L'atto negoziale sottoscritto dal ministero e dall'Acri punta a evitare il ripetersi di derive patologiche come quelle di Mps e Carige. Le fondazioni si impegnano a non concentrare più di un terzo dell’attivo patrimoniale in un'unica banca, non indebitarsi se non per "temporanee e limitate esigenze di liquidità" e non usare derivati se non per coprirsi da rischi
Dopo mesi di indiscrezioni, il ministero delle Finanze guidato da Pier Carlo Padoan ha reso pubblico il protocollo sulla riforma della gestione finanziaria e del governo societario delle fondazioni bancarie. L’atto negoziale sottoscritto dal Tesoro con la stessa lobby delle fondazioni, l’Acri presieduta da Giuseppe Guzzetti, fissa una serie di paletti con l’obiettivo di evitare che, in futuro, i legami tra gli enti pubblico-privati nati nel 1990 con la legge Amato-Carli e le banche partecipate prendano una deriva patologica come avvenuto a Siena con il “groviglio armonioso” del Monte dei Paschi e a Genova con Carige e la Fondazione omonima. Una riforma in questo senso era attesa da quasi 20 anni, considerato che già il decreto attuativo della legge istitutiva delle fondazioni prevedeva l’obbligo di “diversificare il rischio di investimento del patrimonio” e impiegarlo “in modo da ottenere un’adeguata redditività“. Principi rimasti lettera morta, visto che tempi e modi della diversificazione non sono mai stati dettagliati.

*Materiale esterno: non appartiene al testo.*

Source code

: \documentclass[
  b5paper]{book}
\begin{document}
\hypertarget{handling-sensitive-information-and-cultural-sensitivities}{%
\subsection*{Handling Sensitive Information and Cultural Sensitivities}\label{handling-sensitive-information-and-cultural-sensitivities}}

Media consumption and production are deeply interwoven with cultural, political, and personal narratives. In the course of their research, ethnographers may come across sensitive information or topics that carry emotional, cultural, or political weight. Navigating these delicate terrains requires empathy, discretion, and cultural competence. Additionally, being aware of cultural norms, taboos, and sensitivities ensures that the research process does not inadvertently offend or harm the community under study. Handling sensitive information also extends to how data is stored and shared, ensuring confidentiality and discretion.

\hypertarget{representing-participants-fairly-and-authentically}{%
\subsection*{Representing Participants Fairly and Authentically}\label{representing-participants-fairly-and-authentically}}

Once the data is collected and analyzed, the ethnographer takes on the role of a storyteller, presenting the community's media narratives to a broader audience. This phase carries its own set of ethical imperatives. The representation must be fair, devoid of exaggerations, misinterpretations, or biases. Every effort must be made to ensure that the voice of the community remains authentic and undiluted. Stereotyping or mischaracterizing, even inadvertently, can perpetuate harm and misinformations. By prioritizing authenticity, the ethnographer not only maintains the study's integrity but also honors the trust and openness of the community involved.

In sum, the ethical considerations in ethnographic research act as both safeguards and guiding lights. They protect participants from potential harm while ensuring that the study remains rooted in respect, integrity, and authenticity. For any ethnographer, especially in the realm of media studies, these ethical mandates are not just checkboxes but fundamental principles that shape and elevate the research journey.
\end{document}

Ora il protocollo, che a differenza delle banche popolari le fondazioni hanno avuto il privilegio di concordare nei dettagli con il governo, definisce in modo analitico parametri di riferimento “cui le fondazioni si impegnano a conformare i propri comportamenti”. Per prima cosa si stabilisce un limite “di un terzo dell’attivo patrimoniale per l’esposizione nei confronti di un singolo soggetto”. Vale a dire che un ente non potrà più concentrare una grossa fetta di capitale in una singola banca con il rischio di perdere tutto se l’istituto entra in crisi, come accaduto appunto a Fondazione Mps e Carige. La Compagnia di San Paolo, per esempio, dovrà ridurre la propria quota in Intesa Sanpaolo, che ora è del 10%.
Con la stessa finalità, il documento prevede che vada evitata “qualunque forma di indebitamento salvo il caso di temporanee e limitate esigenze di liquidità“. In terzo luogo, le fondazioni non dovranno più – lo scandalo di Siena forse ha insegnato qualcosa – “usare contratti e strumenti finanziari derivati salvo che per finalità di copertura o operazioni in cui non siano presenti rischi di perdite patrimoniali”.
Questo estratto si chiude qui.